• WHAT IS REQUIRED
Each entry below is to be written out exactly, and the pictures are to be left out.

• Items from a data source
--------
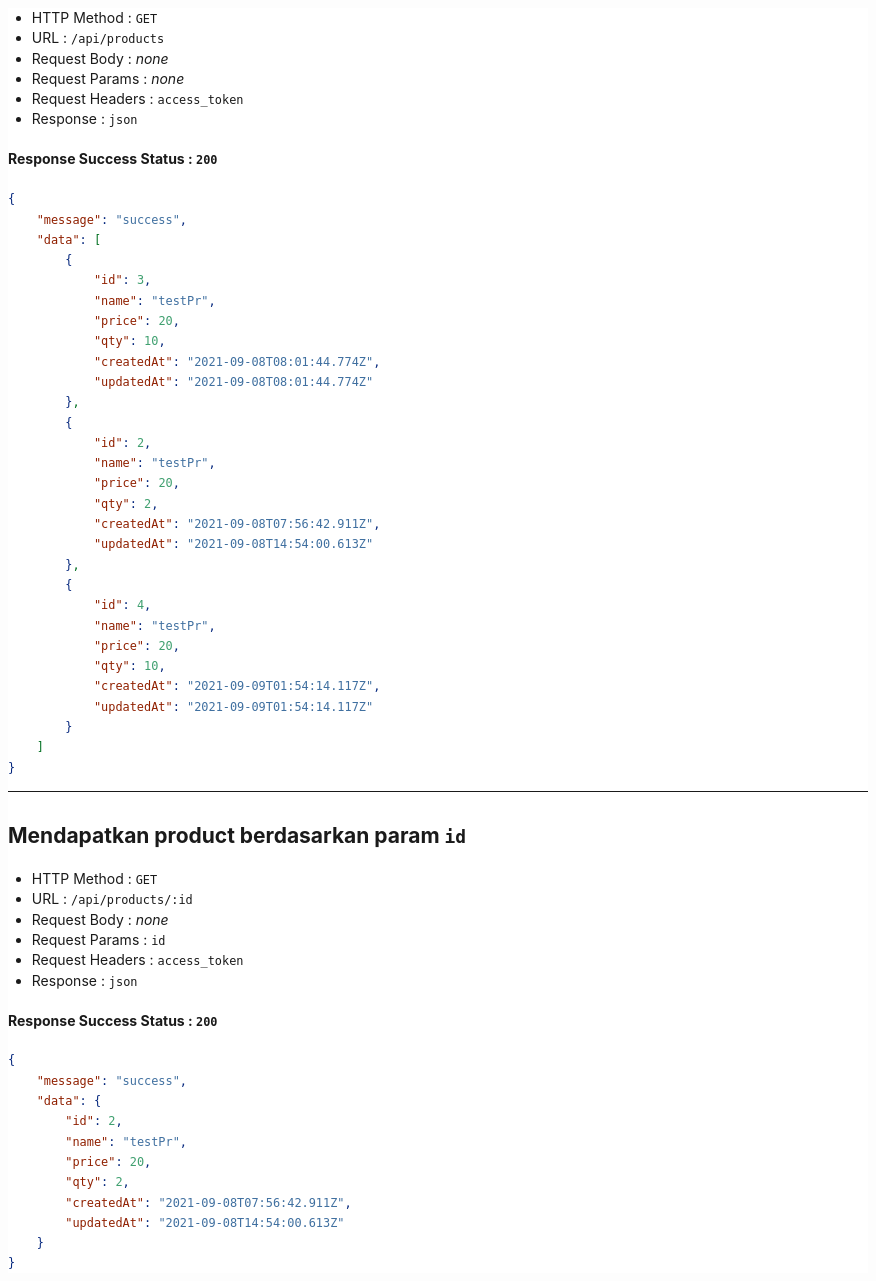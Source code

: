 - HTTP Method : `GET`
- URL : `/api/products`
- Request Body : *none*
- Request Params : *none*
- Request Headers : `access_token`
- Response : `json`

#### Response Success Status : `200`
```json
{
    "message": "success",
    "data": [
        {
            "id": 3,
            "name": "testPr",
            "price": 20,
            "qty": 10,
            "createdAt": "2021-09-08T08:01:44.774Z",
            "updatedAt": "2021-09-08T08:01:44.774Z"
        },
        {
            "id": 2,
            "name": "testPr",
            "price": 20,
            "qty": 2,
            "createdAt": "2021-09-08T07:56:42.911Z",
            "updatedAt": "2021-09-08T14:54:00.613Z"
        },
        {
            "id": 4,
            "name": "testPr",
            "price": 20,
            "qty": 10,
            "createdAt": "2021-09-09T01:54:14.117Z",
            "updatedAt": "2021-09-09T01:54:14.117Z"
        }
    ]
}
```

---
## Mendapatkan product berdasarkan param `id`
- HTTP Method : `GET`
- URL : `/api/products/:id`
- Request Body : *none*
- Request Params : `id`
- Request Headers : `access_token`
- Response : `json`

#### Response Success Status : `200`
```json
{
    "message": "success",
    "data": {
        "id": 2,
        "name": "testPr",
        "price": 20,
        "qty": 2,
        "createdAt": "2021-09-08T07:56:42.911Z",
        "updatedAt": "2021-09-08T14:54:00.613Z"
    }
}
```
--------
• EXPECTED ANSWER
Source code

: - HTTP Method : `GET`
- URL : `/api/products`
- Request Body : *none*
- Request Params : *none*
- Request Headers : `access_token`
- Response : `json`

#### Response Success Status : `200`
```json
{
    "message": "success",
    "data": [
        {
            "id": 3,
            "name": "testPr",
            "price": 20,
            "qty": 10,
            "createdAt": "2021-09-08T08:01:44.774Z",
            "updatedAt": "2021-09-08T08:01:44.774Z"
        },
        {
            "id": 2,
            "name": "testPr",
            "price": 20,
            "qty": 2,
            "createdAt": "2021-09-08T07:56:42.911Z",
            "updatedAt": "2021-09-08T14:54:00.613Z"
        },
        {
            "id": 4,
            "name": "testPr",
            "price": 20,
            "qty": 10,
            "createdAt": "2021-09-09T01:54:14.117Z",
            "updatedAt": "2021-09-09T01:54:14.117Z"
        }
    ]
}
```

---
## Mendapatkan product berdasarkan param `id`
- HTTP Method : `GET`
- URL : `/api/products/:id`
- Request Body : *none*
- Request Params : `id`
- Request Headers : `access_token`
- Response : `json`

#### Response Success Status : `200`
```json
{
    "message": "success",
    "data": {
        "id": 2,
        "name": "testPr",
        "price": 20,
        "qty": 2,
        "createdAt": "2021-09-08T07:56:42.911Z",
        "updatedAt": "2021-09-08T14:54:00.613Z"
    }
}
```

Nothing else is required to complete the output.